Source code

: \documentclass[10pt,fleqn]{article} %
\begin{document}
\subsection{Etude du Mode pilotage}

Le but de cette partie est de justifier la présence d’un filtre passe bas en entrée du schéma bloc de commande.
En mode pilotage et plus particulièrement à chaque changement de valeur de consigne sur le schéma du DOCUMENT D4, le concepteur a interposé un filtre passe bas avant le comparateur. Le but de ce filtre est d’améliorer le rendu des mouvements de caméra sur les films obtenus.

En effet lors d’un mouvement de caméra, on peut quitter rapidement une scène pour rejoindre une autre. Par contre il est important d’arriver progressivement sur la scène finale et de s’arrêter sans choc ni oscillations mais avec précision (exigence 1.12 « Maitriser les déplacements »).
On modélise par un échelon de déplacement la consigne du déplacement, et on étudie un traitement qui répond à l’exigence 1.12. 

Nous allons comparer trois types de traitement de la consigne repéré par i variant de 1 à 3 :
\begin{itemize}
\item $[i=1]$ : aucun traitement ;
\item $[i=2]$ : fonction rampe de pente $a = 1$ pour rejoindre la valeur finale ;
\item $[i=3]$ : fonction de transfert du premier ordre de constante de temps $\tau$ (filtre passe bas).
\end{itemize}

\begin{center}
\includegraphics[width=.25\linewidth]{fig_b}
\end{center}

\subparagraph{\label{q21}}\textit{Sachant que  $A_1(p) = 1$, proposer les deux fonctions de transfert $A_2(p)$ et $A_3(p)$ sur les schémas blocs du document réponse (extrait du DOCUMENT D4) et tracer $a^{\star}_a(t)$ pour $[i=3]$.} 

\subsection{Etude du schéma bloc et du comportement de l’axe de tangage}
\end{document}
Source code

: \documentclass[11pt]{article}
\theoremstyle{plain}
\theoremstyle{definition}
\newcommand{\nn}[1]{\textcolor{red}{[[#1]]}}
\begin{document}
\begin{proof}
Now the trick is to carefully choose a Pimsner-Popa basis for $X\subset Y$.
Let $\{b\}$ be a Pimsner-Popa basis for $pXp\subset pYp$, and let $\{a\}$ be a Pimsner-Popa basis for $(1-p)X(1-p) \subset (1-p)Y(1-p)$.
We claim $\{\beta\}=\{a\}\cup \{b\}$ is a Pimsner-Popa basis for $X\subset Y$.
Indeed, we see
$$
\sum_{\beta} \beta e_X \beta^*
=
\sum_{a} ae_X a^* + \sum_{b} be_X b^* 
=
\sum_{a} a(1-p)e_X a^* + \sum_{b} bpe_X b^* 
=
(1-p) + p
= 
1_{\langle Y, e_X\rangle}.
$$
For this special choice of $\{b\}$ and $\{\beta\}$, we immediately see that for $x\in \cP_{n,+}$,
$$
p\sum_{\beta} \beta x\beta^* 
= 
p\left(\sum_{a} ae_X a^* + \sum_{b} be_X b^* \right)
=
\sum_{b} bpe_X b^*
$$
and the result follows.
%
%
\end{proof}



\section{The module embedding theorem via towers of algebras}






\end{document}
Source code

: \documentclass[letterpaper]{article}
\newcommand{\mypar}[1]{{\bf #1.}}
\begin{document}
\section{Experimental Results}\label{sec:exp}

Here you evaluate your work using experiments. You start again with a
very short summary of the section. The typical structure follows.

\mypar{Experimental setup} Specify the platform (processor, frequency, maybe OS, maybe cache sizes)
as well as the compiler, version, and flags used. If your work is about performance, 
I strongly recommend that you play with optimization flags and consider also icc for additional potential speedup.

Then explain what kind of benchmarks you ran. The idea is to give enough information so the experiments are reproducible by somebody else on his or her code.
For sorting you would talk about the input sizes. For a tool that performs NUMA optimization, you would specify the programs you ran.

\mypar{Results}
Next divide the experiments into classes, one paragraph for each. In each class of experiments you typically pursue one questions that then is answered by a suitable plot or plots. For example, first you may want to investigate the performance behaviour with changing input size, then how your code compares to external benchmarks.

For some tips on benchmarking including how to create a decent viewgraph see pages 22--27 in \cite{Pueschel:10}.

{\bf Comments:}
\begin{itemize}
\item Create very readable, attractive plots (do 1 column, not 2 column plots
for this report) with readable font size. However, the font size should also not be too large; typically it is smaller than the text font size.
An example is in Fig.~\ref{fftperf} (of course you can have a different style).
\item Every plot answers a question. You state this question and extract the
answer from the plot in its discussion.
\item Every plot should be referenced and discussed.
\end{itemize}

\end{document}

*ACTIVITY*
Gather all lines with the string "benchmarks" from the data.

*REPLY*
Then explain what kind of benchmarks you ran. The idea is to give enough information so the experiments are reproducible by somebody else on his or her code.
Next divide the experiments into classes, one paragraph for each. In each class of experiments you typically pursue one questions that then is answered by a suitable plot or plots. For example, first you may want to investigate the performance behaviour with changing input size, then how your code compares to external benchmarks.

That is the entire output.